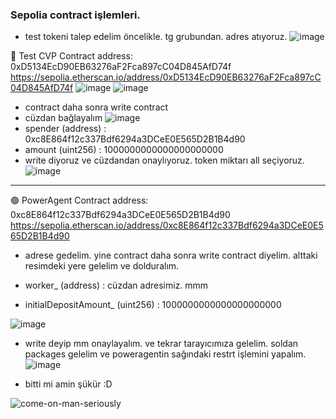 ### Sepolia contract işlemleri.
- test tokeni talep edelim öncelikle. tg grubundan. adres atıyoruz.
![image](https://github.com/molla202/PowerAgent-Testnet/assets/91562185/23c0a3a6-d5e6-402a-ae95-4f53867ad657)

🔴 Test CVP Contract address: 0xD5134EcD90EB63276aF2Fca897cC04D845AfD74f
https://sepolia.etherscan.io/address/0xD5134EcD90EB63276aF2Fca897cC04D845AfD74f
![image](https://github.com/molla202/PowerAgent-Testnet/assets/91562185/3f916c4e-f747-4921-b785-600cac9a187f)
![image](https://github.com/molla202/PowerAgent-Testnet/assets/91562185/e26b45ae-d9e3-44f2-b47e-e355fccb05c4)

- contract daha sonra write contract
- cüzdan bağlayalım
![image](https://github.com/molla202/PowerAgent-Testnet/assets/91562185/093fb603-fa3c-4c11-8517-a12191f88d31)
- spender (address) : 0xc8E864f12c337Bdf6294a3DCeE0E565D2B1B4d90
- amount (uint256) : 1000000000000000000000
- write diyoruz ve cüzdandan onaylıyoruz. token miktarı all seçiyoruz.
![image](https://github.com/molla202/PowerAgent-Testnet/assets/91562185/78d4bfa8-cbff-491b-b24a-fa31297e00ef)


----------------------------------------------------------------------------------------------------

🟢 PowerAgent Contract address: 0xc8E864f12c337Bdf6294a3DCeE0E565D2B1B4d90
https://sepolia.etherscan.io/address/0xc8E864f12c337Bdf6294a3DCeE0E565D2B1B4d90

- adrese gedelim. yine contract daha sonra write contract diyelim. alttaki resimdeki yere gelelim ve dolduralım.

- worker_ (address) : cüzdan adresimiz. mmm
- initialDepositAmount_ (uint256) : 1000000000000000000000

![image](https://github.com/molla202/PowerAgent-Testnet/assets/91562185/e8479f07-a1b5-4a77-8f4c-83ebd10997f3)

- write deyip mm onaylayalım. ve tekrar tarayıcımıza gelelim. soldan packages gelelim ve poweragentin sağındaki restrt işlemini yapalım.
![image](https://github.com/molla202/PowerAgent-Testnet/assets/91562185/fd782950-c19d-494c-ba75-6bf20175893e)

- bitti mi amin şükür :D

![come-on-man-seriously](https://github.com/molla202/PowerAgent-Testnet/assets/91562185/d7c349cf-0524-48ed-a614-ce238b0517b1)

──────────

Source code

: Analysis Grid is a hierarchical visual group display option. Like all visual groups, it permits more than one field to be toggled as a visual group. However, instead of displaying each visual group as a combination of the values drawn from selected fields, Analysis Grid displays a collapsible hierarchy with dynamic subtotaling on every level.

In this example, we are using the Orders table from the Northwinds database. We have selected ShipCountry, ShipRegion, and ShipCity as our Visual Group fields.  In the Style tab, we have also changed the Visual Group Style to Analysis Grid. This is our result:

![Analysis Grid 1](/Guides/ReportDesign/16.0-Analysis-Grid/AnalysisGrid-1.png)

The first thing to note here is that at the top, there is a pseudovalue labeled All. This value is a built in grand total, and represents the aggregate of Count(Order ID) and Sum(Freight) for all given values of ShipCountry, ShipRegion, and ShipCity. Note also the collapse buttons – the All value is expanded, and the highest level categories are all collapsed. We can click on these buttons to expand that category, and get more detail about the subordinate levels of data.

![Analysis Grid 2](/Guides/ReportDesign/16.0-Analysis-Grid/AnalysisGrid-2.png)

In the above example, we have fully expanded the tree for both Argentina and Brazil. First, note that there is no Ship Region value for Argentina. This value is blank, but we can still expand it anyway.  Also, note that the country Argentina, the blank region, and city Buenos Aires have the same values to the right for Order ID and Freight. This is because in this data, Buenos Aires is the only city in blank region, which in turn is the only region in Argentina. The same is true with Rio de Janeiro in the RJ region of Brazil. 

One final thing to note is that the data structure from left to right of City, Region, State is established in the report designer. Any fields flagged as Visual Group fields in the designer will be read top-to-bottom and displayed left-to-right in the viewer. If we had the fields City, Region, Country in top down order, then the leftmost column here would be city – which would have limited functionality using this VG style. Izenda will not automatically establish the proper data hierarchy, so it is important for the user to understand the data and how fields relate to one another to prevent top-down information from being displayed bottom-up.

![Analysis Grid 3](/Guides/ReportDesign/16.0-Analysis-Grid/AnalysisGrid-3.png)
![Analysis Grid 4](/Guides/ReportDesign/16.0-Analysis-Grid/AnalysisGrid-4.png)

──────────

WHAT THIS TASK INVOLVES :: Locate all lines in the listing above with the word "fields". Copy them.

ANSWER ::
: Analysis Grid is a hierarchical visual group display option. Like all visual groups, it permits more than one field to be toggled as a visual group. However, instead of displaying each visual group as a combination of the values drawn from selected fields, Analysis Grid displays a collapsible hierarchy with dynamic subtotaling on every level.
In this example, we are using the Orders table from the Northwinds database. We have selected ShipCountry, ShipRegion, and ShipCity as our Visual Group fields.  In the Style tab, we have also changed the Visual Group Style to Analysis Grid. This is our result:
One final thing to note is that the data structure from left to right of City, Region, State is established in the report designer. Any fields flagged as Visual Group fields in the designer will be read top-to-bottom and displayed left-to-right in the viewer. If we had the fields City, Region, Country in top down order, then the leftmost column here would be city – which would have limited functionality using this VG style. Izenda will not automatically establish the proper data hierarchy, so it is important for the user to understand the data and how fields relate to one another to prevent top-down information from being displayed bottom-up.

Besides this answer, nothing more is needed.